Sent from my iPhone using Forum Runner


----------



## jaster (Oct 7, 2007)

^^^ makes since

Drift fisher, skinny???? Hahahahahahahajajajjjajajajajajhahahaha. I just eat a lot of fish n pork


----------



## bigbulls (Mar 12, 2008)

Actually it is illegal to remove the antlers from the fields in Florida so if someone is parading some velvet antlers around in their truck they are begging for a fine.

I, for the life of me, dont understand why the state gives a rats ass if the carcass is taken as food. The state requires the farmer/shooter to get tags to remove the carcass but they will let you shoot as many as you can and let them rot. If the shooter has permission from the farmer and has permits in hand who gives a crap if they go into a cooler. 

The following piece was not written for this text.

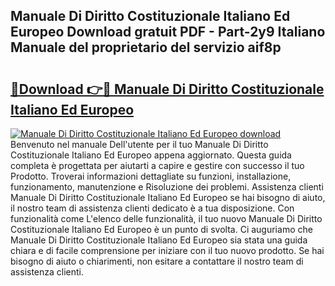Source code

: ## Manuale Di Diritto Costituzionale Italiano Ed Europeo Download gratuit PDF - Part-2y9 Italiano Manuale del proprietario del servizio aif8p

# <h2><a href="http://df9tv3m.blite.top/?on=Manuale+Di+Diritto+Costituzionale+Italiano+Ed+Europeo">🔗Download 👉🔴 Manuale Di Diritto Costituzionale Italiano Ed Europeo</a></h2>

[![Manuale Di Diritto Costituzionale Italiano Ed Europeo download](https://i.imgur.com/lujVjoI.png)](http://df9tv3m.blite.top/?on=Manuale+Di+Diritto+Costituzionale+Italiano+Ed+Europeo)
Benvenuto nel manuale Dell'utente per il tuo Manuale Di Diritto Costituzionale Italiano Ed Europeo appena aggiornato. Questa guida completa è progettata per aiutarti a capire e gestire con successo il tuo Prodotto. Troverai informazioni dettagliate su funzioni, installazione, funzionamento, manutenzione e Risoluzione dei problemi. Assistenza clienti Manuale Di Diritto Costituzionale Italiano Ed Europeo se hai bisogno di aiuto, il nostro team di assistenza clienti dedicato è a tua disposizione. Con funzionalità come L'elenco delle funzionalità, il tuo nuovo Manuale Di Diritto Costituzionale Italiano Ed Europeo è un punto di svolta. Ci auguriamo che Manuale Di Diritto Costituzionale Italiano Ed Europeo sia stata una guida chiara e di facile comprensione per iniziare con il tuo nuovo prodotto. Se hai bisogno di aiuto o chiarimenti, non esitare a contattare il nostro team di assistenza clienti.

You cant shoot enough deer from a field to make a dent in the population. There is just as many in the field eating the crops year after year after year.


----------



## espo16 (Apr 21, 2008)

:whistling::whistling:


----------



## Jason (Oct 2, 2007)

I don't care 1 way or the other....I've been offered places to shoot, but then never followed up on it. I'd do some practice shooting. They change the rules it seems like every year. Use to be you couldn't keep the meat, but you could donate it to a needed family??? I considered myself needy!!! I needed deer meat! I can fully understand leaving a buck's head in the field so folks wouldn't trophy hunt at night. If I were to go shooting, I'd concentrate on nannies, but it's hard to see horn at great distances. There are alot of folks that shoot em w/lower calibers so it would not kill them right off and they'd run into the woods and die instead of dying in the fields....


----------



## baldona523 (Mar 2, 2008)

I'll never understand or approve of any program to shoot something and just leave it to waste when it could and should be eaten. I'm amazed PETA has not gotten wind of this. If the farmers were smart they would use their resource a little better and let people pay them during the season to shoot their deer, how many people would pay $25-100 a day to take their kid to shoot a doe? If the resource is truly that abundant then there is a way to make money off it and certainly not waste it.


----------



## hjorgan (Sep 30, 2007)

*Best idea of the thread*



baldona523 said:


> I'll never understand or approve of any program to shoot something and just leave it to waste when it could and should be eaten. I'm amazed PETA has not gotten wind of this. If the farmers were smart they would use their resource a little better and let people pay them during the season to shoot their deer, how many people would pay $25-100 a day to take their kid to shoot a doe? If the resource is truly that abundant then there is a way to make money off it and certainly not waste it.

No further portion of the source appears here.